### DATASET RECORDS
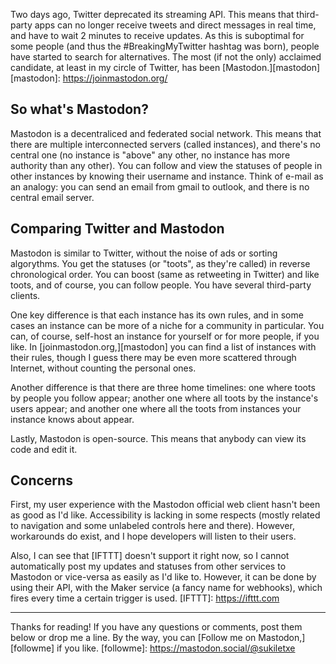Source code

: <!--
.. title: From birds to Mastodons
.. slug: from-birds-to-mastodons
.. date: 2018-08-18 19:26:39+02:00
.. tags: Twitter, Mastodon, accessibility
.. category: 
.. link: 
.. description: 
.. type: text
-->

Two days ago, Twitter deprecated its streaming API. This means that third-party apps can no longer receive tweets and direct messages in real time, and have to wait 2 minutes to receive updates. As this is suboptimal for some people (and thus the #BreakingMyTwitter hashtag was born), people have started to search for alternatives. The most (if not the only) acclaimed candidate, at least in my circle of Twitter, has been [Mastodon.][mastodon]
[mastodon]: https://joinmastodon.org/

## So what's Mastodon?

Mastodon is a decentraliced and federated social network. This means that there are multiple interconnected servers (called instances), and there's no central one (no instance is "above" any other, no instance has more authority than any other). You can follow and view the statuses of people in other instances by knowing their username and instance. Think of e-mail as an analogy:  you can send an email from gmail to outlook, and there is no central email server.

## Comparing Twitter and Mastodon

Mastodon is similar to Twitter, without the noise of ads or sorting algorythms. You get the statuses (or "toots", as they're called) in reverse chronological order. You can boost (same as retweeting in Twitter) and like toots, and of course, you can follow people. You have several third-party clients.

One key difference is that each instance has its own rules, and in some cases an instance can be more of a niche for a community in particular. You can, of course, self-host an instance for yourself or for more people, if you like. In [joinmastodon.org,][mastodon] you can find a list of instances with their rules, though I guess there may be even more scattered through Internet, without counting the personal ones.

Another difference is that there are three home timelines: one where toots by people you follow appear; another one where all toots by the instance's users appear; and another one where all the toots from instances your instance knows about appear.

Lastly, Mastodon is open-source. This means that anybody can view its code and edit it.

## Concerns

First, my user experience with the Mastodon official web client hasn't been as good as I'd like. Accessibility is lacking in some respects (mostly related to navigation and some unlabeled controls here and there). However, workarounds do exist, and I hope developers will listen to their users.

Also, I can see that [IFTTT] doesn't support it right now, so I cannot automatically post my updates and statuses from other services to Mastodon or vice-versa as easily as I'd like to. However, it can be done by using their API, with the Maker service (a fancy name for webhooks), which fires every time a certain trigger is used. 
[IFTTT]: https://ifttt.com

---

Thanks for reading! If you have any questions or comments, post them below or drop me a line. By the way, you can [Follow me on Mastodon,][followme] if you like.
[followme]: https://mastodon.social/@sukiletxe
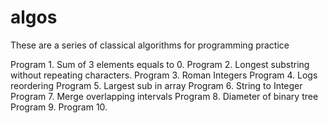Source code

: # algos
These are a series of classical algorithms for programming practice

Program 1. Sum of 3 elements equals to 0.
Program 2. Longest substring without repeating characters.
Program 3. Roman Integers
Program 4. Logs reordering
Program 5. Largest sub in array
Program 6. String to Integer
Program 7. Merge overlapping intervals
Program 8. Diameter of binary tree
Program 9. 
Program 10.
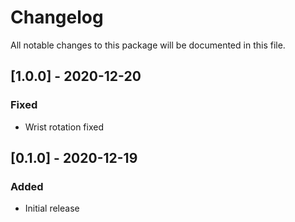 # Changelog
All notable changes to this package will be documented in this file.

## [1.0.0] - 2020-12-20

### Fixed

- Wrist rotation fixed


## [0.1.0] - 2020-12-19

### Added

- Initial release
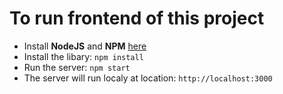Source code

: # To run frontend of this project
- Install **NodeJS** and **NPM** [here](https://nodejs.dev/download/)
- Install the libary: `npm install`
- Run the server: `npm start`
- The server will run localy at location: `http://localhost:3000`
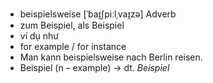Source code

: - beispielsweise	[ˈbaɪ̯ʃpiːlˌvaɪ̯zə]	Adverb	
- zum Beispiel, als Beispiel
- ví dụ như
- for example / for instance
- Man kann beispielsweise nach Berlin reisen.
- Beispiel (n – example)	→ dt. *Beispiel*
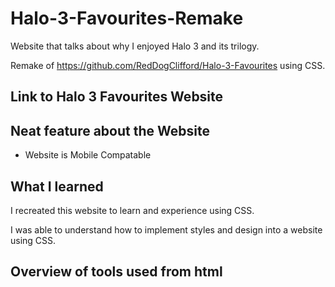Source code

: # Halo-3-Favourites-Remake

Website that talks about why I enjoyed Halo 3 and its trilogy. 

Remake of https://github.com/RedDogClifford/Halo-3-Favourites using CSS.

## Link to Halo 3 Favourites Website 



## Neat feature about the Website

* Website is Mobile Compatable 


## What I learned

I recreated this website to learn and experience using CSS.

I was able to understand how to implement styles and design into a website using CSS. 

## Overview of tools used from html

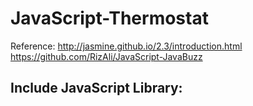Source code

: # JavaScript-Thermostat


Reference:
http://jasmine.github.io/2.3/introduction.html
https://github.com/RizAli/JavaScript-JavaBuzz


Include JavaScript Library:
---------------------------

<script src="http://code.jquery.com/jquery-2.1.4.min.js"></script>


<script src="src/thermostatDisplay.js">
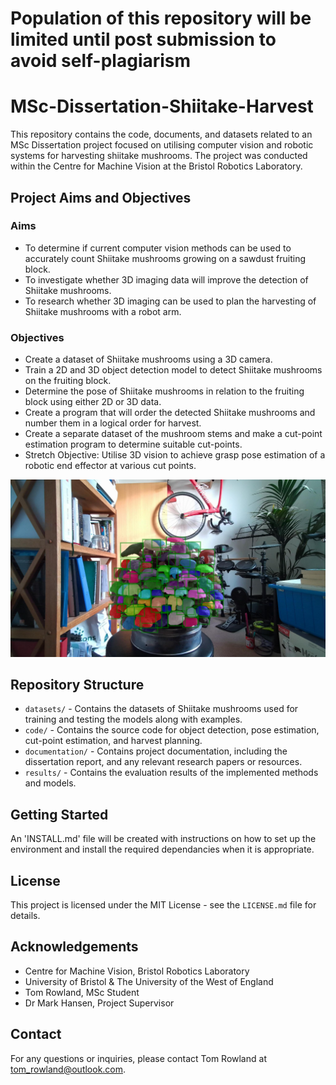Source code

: # Population of this repository will be limited until post submission to avoid self-plagiarism 

# MSc-Dissertation-Shiitake-Harvest

This repository contains the code, documents, and datasets related to an MSc Dissertation project focused on utilising computer vision and robotic systems for harvesting shiitake mushrooms. The project was conducted within the Centre for Machine Vision at the Bristol Robotics Laboratory.

## Project Aims and Objectives

### Aims

- To determine if current computer vision methods can be used to accurately count Shiitake mushrooms growing on a sawdust fruiting block.
- To investigate whether 3D imaging data will improve the detection of Shiitake mushrooms.
- To research whether 3D imaging can be used to plan the harvesting of Shiitake mushrooms with a robot arm.

### Objectives

- Create a dataset of Shiitake mushrooms using a 3D camera.
- Train a 2D and 3D object detection model to detect Shiitake mushrooms on the fruiting block.
- Determine the pose of Shiitake mushrooms in relation to the fruiting block using either 2D or 3D data.
- Create a program that will order the detected Shiitake mushrooms and number them in a logical order for harvest.
- Create a separate dataset of the mushroom stems and make a cut-point estimation program to determine suitable cut-points.
- Stretch Objective: Utilise 3D vision to achieve grasp pose estimation of a robotic end effector at various cut points.

<!-- ![Uploading Mask-RCNN2.png…]() -->

![Detectron 2 Mask R-CNN](https://github.com/trow-land/MSc-Dissertation-Shiitake-Harvest/blob/1f72ad41ce09e87a26ce1bb830adf6802b25d7f0/images/Mask-RCNN2.png)

## Repository Structure

- `datasets/` - Contains the datasets of Shiitake mushrooms used for training and testing the models along with examples. 
- `code/` - Contains the source code for object detection, pose estimation, cut-point estimation, and harvest planning.
- `documentation/` - Contains project documentation, including the dissertation report, and any relevant research papers or resources.
- `results/` - Contains the evaluation results of the implemented methods and models.

## Getting Started

An 'INSTALL.md' file will be created with instructions on how to set up the environment and install the required dependancies when it is appropriate.

## License

This project is licensed under the MIT License - see the `LICENSE.md` file for details.

## Acknowledgements

- Centre for Machine Vision, Bristol Robotics Laboratory
- University of Bristol & The University of the West of England
- Tom Rowland, MSc Student
- Dr Mark Hansen, Project Supervisor


## Contact

For any questions or inquiries, please contact Tom Rowland at tom_rowland@outlook.com.
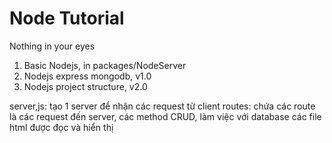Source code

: # Node Tutorial

Nothing in your eyes

1. Basic Nodejs, in packages/NodeServer
2. Nodejs express mongodb, v1.0
3. Nodejs project structure, v2.0

server,js: tạo 1 server để nhận các request từ client
routes: chứa các route là các request đến server, các method CRUD, làm việc với database
các file html được đọc và hiển thị
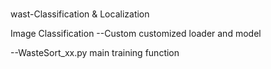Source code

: # 
wast-Classification & Localization

Image Classification
--Custom customized loader and model

--WasteSort_xx.py main training function

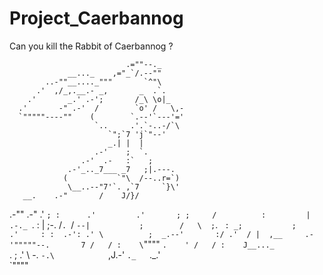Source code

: # Project_Caerbannog
Can you kill the Rabbit of Caerbannog ?

                              .=""--._
                 __..._    ,="_`/.--""
            ..-""__...._"""       `^"\
          .'  ,/_,.__.- _,       _  .`.
        .'       _.' .-';       /_\ \o|_
      .'       -" .-'  /        `o' /   \,-
      `"""""----""    (        `.--'`---'='
                       `..     .'.`-..-/`\
                          `";`7 'j`"--'
                          _.| |  |
                       .-'    ;  `.
                    .-'  .-   :`   ;
                 .-'_.._7___ _7   ;|.---.
                (           `"\  /--..r=`)
                 \__..--"7'`. ,`7     `}\'
       __.    .-"       /    J/}/
   .-""   \.-"        .'     `;
  :      .'         .'       ;
  ;     /          :         |       .-._
  `.   :           |         ;-.    /`. `/
    `--|           ;        /   \  ;`. ` :
      _;           ;      .'     : :  .-':
    .' \          ;  _.--'       :/ .'  /
    |  ,__     .-'"""""--.       7 /   /
    :    \`""""           `.    ' /   /
     :    J__..._           `.   ;  .'
      \    -. `-.\            `,J.-'
       `._   `._.'                  
          `""""
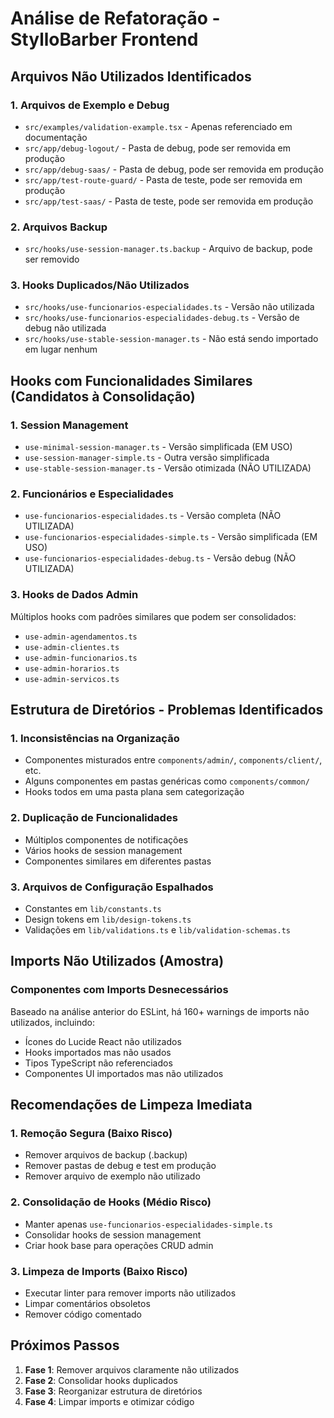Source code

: # Análise de Refatoração - StylloBarber Frontend

## Arquivos Não Utilizados Identificados

### 1. Arquivos de Exemplo e Debug
- `src/examples/validation-example.tsx` - Apenas referenciado em documentação
- `src/app/debug-logout/` - Pasta de debug, pode ser removida em produção
- `src/app/debug-saas/` - Pasta de debug, pode ser removida em produção  
- `src/app/test-route-guard/` - Pasta de teste, pode ser removida em produção
- `src/app/test-saas/` - Pasta de teste, pode ser removida em produção

### 2. Arquivos Backup
- `src/hooks/use-session-manager.ts.backup` - Arquivo de backup, pode ser removido

### 3. Hooks Duplicados/Não Utilizados
- `src/hooks/use-funcionarios-especialidades.ts` - Versão não utilizada
- `src/hooks/use-funcionarios-especialidades-debug.ts` - Versão de debug não utilizada
- `src/hooks/use-stable-session-manager.ts` - Não está sendo importado em lugar nenhum

## Hooks com Funcionalidades Similares (Candidatos à Consolidação)

### 1. Session Management
- `use-minimal-session-manager.ts` - Versão simplificada (EM USO)
- `use-session-manager-simple.ts` - Outra versão simplificada
- `use-stable-session-manager.ts` - Versão otimizada (NÃO UTILIZADA)

### 2. Funcionários e Especialidades
- `use-funcionarios-especialidades.ts` - Versão completa (NÃO UTILIZADA)
- `use-funcionarios-especialidades-simple.ts` - Versão simplificada (EM USO)
- `use-funcionarios-especialidades-debug.ts` - Versão debug (NÃO UTILIZADA)

### 3. Hooks de Dados Admin
Múltiplos hooks com padrões similares que podem ser consolidados:
- `use-admin-agendamentos.ts`
- `use-admin-clientes.ts`
- `use-admin-funcionarios.ts`
- `use-admin-horarios.ts`
- `use-admin-servicos.ts`

## Estrutura de Diretórios - Problemas Identificados

### 1. Inconsistências na Organização
- Componentes misturados entre `components/admin/`, `components/client/`, etc.
- Alguns componentes em pastas genéricas como `components/common/`
- Hooks todos em uma pasta plana sem categorização

### 2. Duplicação de Funcionalidades
- Múltiplos componentes de notificações
- Vários hooks de session management
- Componentes similares em diferentes pastas

### 3. Arquivos de Configuração Espalhados
- Constantes em `lib/constants.ts`
- Design tokens em `lib/design-tokens.ts`
- Validações em `lib/validations.ts` e `lib/validation-schemas.ts`

## Imports Não Utilizados (Amostra)

### Componentes com Imports Desnecessários
Baseado na análise anterior do ESLint, há 160+ warnings de imports não utilizados, incluindo:
- Ícones do Lucide React não utilizados
- Hooks importados mas não usados
- Tipos TypeScript não referenciados
- Componentes UI importados mas não utilizados

## Recomendações de Limpeza Imediata

### 1. Remoção Segura (Baixo Risco)
- Remover arquivos de backup (.backup)
- Remover pastas de debug e test em produção
- Remover arquivo de exemplo não utilizado

### 2. Consolidação de Hooks (Médio Risco)
- Manter apenas `use-funcionarios-especialidades-simple.ts`
- Consolidar hooks de session management
- Criar hook base para operações CRUD admin

### 3. Limpeza de Imports (Baixo Risco)
- Executar linter para remover imports não utilizados
- Limpar comentários obsoletos
- Remover código comentado

## Próximos Passos

1. **Fase 1**: Remover arquivos claramente não utilizados
2. **Fase 2**: Consolidar hooks duplicados
3. **Fase 3**: Reorganizar estrutura de diretórios
4. **Fase 4**: Limpar imports e otimizar código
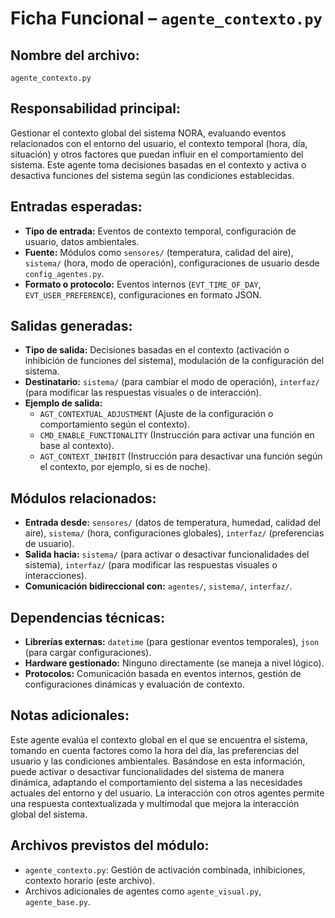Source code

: # Ficha Funcional – `agente_contexto.py`

## Nombre del archivo:
`agente_contexto.py`

## Responsabilidad principal:
Gestionar el contexto global del sistema NORA, evaluando eventos relacionados con el entorno del usuario, el contexto temporal (hora, día, situación) y otros factores que puedan influir en el comportamiento del sistema. Este agente toma decisiones basadas en el contexto y activa o desactiva funciones del sistema según las condiciones establecidas.

## Entradas esperadas:
- **Tipo de entrada:** Eventos de contexto temporal, configuración de usuario, datos ambientales.
- **Fuente:** Módulos como `sensores/` (temperatura, calidad del aire), `sistema/` (hora, modo de operación), configuraciones de usuario desde `config_agentes.py`.
- **Formato o protocolo:** Eventos internos (`EVT_TIME_OF_DAY`, `EVT_USER_PREFERENCE`), configuraciones en formato JSON.

## Salidas generadas:
- **Tipo de salida:** Decisiones basadas en el contexto (activación o inhibición de funciones del sistema), modulación de la configuración del sistema.
- **Destinatario:** `sistema/` (para cambiar el modo de operación), `interfaz/` (para modificar las respuestas visuales o de interacción).
- **Ejemplo de salida:**
  - `AGT_CONTEXTUAL_ADJUSTMENT` (Ajuste de la configuración o comportamiento según el contexto).
  - `CMD_ENABLE_FUNCTIONALITY` (Instrucción para activar una función en base al contexto).
  - `AGT_CONTEXT_INHIBIT` (Instrucción para desactivar una función según el contexto, por ejemplo, si es de noche).

## Módulos relacionados:
- **Entrada desde:** `sensores/` (datos de temperatura, humedad, calidad del aire), `sistema/` (hora, configuraciones globales), `interfaz/` (preferencias de usuario).
- **Salida hacia:** `sistema/` (para activar o desactivar funcionalidades del sistema), `interfaz/` (para modificar las respuestas visuales o interacciones).
- **Comunicación bidireccional con:** `agentes/`, `sistema/`, `interfaz/`.

## Dependencias técnicas:
- **Librerías externas:** `datetime` (para gestionar eventos temporales), `json` (para cargar configuraciones).
- **Hardware gestionado:** Ninguno directamente (se maneja a nivel lógico).
- **Protocolos:** Comunicación basada en eventos internos, gestión de configuraciones dinámicas y evaluación de contexto.

## Notas adicionales:
Este agente evalúa el contexto global en el que se encuentra el sistema, tomando en cuenta factores como la hora del día, las preferencias del usuario y las condiciones ambientales. Basándose en esta información, puede activar o desactivar funcionalidades del sistema de manera dinámica, adaptando el comportamiento del sistema a las necesidades actuales del entorno y del usuario. La interacción con otros agentes permite una respuesta contextualizada y multimodal que mejora la interacción global del sistema.

## Archivos previstos del módulo:
- `agente_contexto.py`: Gestión de activación combinada, inhibiciones, contexto horario (este archivo).
- Archivos adicionales de agentes como `agente_visual.py`, `agente_base.py`.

### ACTIVITY
Out of the data above, give again only the lines starting at the one holding "referenciado em documentação" and ending at the one holding "Versão não utilizada", unchanged.

### RESPONSE TO THE TASK
- `src/examples/validation-example.tsx` - Apenas referenciado em documentação
- `src/app/debug-logout/` - Pasta de debug, pode ser removida em produção
- `src/app/debug-saas/` - Pasta de debug, pode ser removida em produção  
- `src/app/test-route-guard/` - Pasta de teste, pode ser removida em produção
- `src/app/test-saas/` - Pasta de teste, pode ser removida em produção

### 2. Arquivos Backup
- `src/hooks/use-session-manager.ts.backup` - Arquivo de backup, pode ser removido

### 3. Hooks Duplicados/Não Utilizados
- `src/hooks/use-funcionarios-especialidades.ts` - Versão não utilizada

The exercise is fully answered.